Как это странно звучало бы полтора-два года назад!

Сен-Жюст лично ничего не имел против Людовика XVI. Когда-то Антуану даже казалось, что он любит короля. 14 июля 1790 года на празднике Федерации он вполне искренно кричал вместе с другими: «Да здравствует король, да здравствует наш добрый король!» Что уж греха таить, когда он писал «Дух французской революции и конституции», то верил в конституционную монархию как в панацею от всех зол. И «добрый король» Людовик XVI действительно был лучше своих предшественников — себялюбивого деспота Людовика XIV и глубоко развращенного Людовика XV. Поначалу как будто все шло хорошо: король пригласил к власти министра-философа Тюрго, в голодный год открыл беднякам свои амбары, потом, уступая просьбе народа, созвал Генеральные штаты, согласился признать их Национальным Учредительным собранием и одобрил составление конституции… Да, конечно, это было бы совсем хорошо, если бы при этом не оказалось и чего-то другого; если бы не стрельба королевских гвардейцев в народ накануне взятия Бастилии, если бы не попытка контрреволюционного переворота в октябре того же 1789 года, если бы не королевские вето на прогрессивные декреты Учредительного собрания, если бы не попытка к бегству в июне 1791 года…

Попытка к бегству окончательно раскрыла глаза Сен-Жюсту. А потом — расстрел на Марсовом поле,[4] потом — игра в жмурки с Законодательным собранием и, наконец, кровь 10 августа.[5]

Становилось ясно, что дело не в том, хороший или плохой король Людовик XVI, а в том, что он король. «Дух французской революции и конституции» уплыл в небытие. Сен-Жюст стал республиканцем.

Он и теперь не имел ничего лично против Людовика. Ему даже было жаль этого несчастного слепца, все время плясавшего под чужую дудку и собственными руками вырывшего себе могилу.

Но коль могила вырыта — пусть ложится в нее.

Уже с осени 1792 года понеслись требования о суде над поверженным монархом. Все чаще раздавались крики: «На гильотину Капета!» Секции[6] посылали делегатов в Коммуну и Конвент, прося ускорить национальное правосудие. На площадях и в парках бродячие актеры разыгрывали сцены процесса и казни Людовика. В Якобинский клуб шли адреса из департаментов, провозглашавшие смертный приговор низложенному королю. Людовик и как властитель, и как человек был обречен на исчезновение всем ходом истории, которого он не смог предугадать и к которому не сумел приспособиться. Как бы ни был он ныне жалок, его физическое существование представляло угрозу для освобожденной Франции. Во имя его плели сеть интриг контрреволюционные эмигранты при европейских дворах. Во имя его ушедшее в подполье дворянство и не присягнувшее конституции духовенство поднимало провинции. Во имя его полчища интервентов рвались к Парижу. Так разве, зная это, можно оставаться снисходительным к узнику Тампля? Разве, если все бросить на чаши весов истории, не перетянет кажущаяся жестокость, обрекающая на смерть тирана? Да, тирана, как ни смешно это звучит. Если учесть все в совокупности, то нельзя не понять простых людей, называющих беспомощного статиста, жалкого пигмея, не имеющего своей воли, кровопийцей и тираном…

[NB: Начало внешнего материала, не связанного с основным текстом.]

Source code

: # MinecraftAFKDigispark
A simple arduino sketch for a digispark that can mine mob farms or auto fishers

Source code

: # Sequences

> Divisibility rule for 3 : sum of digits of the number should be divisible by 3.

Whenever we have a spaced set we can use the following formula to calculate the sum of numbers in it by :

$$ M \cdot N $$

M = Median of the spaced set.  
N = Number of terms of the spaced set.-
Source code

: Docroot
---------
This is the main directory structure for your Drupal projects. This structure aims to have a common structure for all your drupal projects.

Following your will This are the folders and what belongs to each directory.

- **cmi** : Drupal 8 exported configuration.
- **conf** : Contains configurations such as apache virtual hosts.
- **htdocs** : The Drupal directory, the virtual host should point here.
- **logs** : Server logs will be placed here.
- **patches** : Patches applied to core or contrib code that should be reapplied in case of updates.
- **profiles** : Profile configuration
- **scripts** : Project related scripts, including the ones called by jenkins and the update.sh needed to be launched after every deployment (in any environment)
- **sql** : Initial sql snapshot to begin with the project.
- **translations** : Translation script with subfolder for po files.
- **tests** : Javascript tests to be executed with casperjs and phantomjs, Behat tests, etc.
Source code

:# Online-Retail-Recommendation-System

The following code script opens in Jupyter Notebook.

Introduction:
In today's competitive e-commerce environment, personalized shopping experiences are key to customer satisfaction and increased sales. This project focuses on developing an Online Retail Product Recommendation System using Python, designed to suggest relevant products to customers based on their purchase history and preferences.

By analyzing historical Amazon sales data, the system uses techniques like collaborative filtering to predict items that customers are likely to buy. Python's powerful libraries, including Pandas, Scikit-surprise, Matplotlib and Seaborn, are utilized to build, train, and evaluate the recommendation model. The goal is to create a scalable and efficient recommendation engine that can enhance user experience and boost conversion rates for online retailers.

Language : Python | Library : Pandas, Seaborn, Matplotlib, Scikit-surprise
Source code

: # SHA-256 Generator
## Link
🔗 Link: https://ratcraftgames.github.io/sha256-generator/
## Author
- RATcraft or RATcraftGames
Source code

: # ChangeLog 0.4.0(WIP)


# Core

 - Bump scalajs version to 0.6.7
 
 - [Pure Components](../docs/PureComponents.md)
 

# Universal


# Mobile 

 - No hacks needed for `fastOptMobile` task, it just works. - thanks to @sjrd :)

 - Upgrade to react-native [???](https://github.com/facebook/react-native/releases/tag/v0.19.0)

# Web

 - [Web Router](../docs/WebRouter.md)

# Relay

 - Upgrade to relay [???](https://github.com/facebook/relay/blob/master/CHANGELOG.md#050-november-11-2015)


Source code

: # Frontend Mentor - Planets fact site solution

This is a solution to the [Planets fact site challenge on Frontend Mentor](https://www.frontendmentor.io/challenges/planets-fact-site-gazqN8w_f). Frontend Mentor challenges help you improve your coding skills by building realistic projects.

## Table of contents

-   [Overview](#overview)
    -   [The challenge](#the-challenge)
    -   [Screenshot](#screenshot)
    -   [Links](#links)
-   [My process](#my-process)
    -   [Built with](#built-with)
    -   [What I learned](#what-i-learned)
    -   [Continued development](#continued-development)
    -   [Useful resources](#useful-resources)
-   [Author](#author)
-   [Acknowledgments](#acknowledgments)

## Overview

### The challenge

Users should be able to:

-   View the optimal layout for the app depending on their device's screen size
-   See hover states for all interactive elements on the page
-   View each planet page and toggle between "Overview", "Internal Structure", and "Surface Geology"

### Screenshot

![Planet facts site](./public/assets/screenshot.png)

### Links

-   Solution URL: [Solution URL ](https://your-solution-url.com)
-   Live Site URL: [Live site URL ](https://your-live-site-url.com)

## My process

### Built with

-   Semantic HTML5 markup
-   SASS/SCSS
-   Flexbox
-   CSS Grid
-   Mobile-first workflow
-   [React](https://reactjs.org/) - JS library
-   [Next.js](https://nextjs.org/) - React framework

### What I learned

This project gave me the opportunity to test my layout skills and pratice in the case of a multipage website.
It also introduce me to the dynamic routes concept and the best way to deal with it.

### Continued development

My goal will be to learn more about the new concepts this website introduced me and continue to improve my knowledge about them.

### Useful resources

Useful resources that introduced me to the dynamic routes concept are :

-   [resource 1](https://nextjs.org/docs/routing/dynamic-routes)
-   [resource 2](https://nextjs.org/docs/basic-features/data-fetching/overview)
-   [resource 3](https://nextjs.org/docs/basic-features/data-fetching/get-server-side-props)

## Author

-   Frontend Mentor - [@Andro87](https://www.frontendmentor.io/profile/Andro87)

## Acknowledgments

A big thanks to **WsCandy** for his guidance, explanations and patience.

И еще одно. Кстати говоря, очень немаловажное.

Вполне понятно, почему господа Бриссо, Верньо, Жансонне и прочие хотели бы спасти короля. Разумеется, не от большой любви к нему и не из человеческой жалости. Нет, дело здесь совсем в ином. Они боятся будущего. Они не верят в прочность республики. Не верят в силы революции. И ненавидят тех, кто в эти силы верит. Им нужен рычаг, который всегда будет угрозой для патриотов. Если бриссотинцы спасут его, «болото» [7] окончательно сплотится с ними, Гора же навсегда утратит свои позиции и погибнет, а Конвент превратится в контрреволюционное учреждение, которое вытравит все завоевания прошлых лет, уничтожит свободу и равенство, вернет народ к временам рабства.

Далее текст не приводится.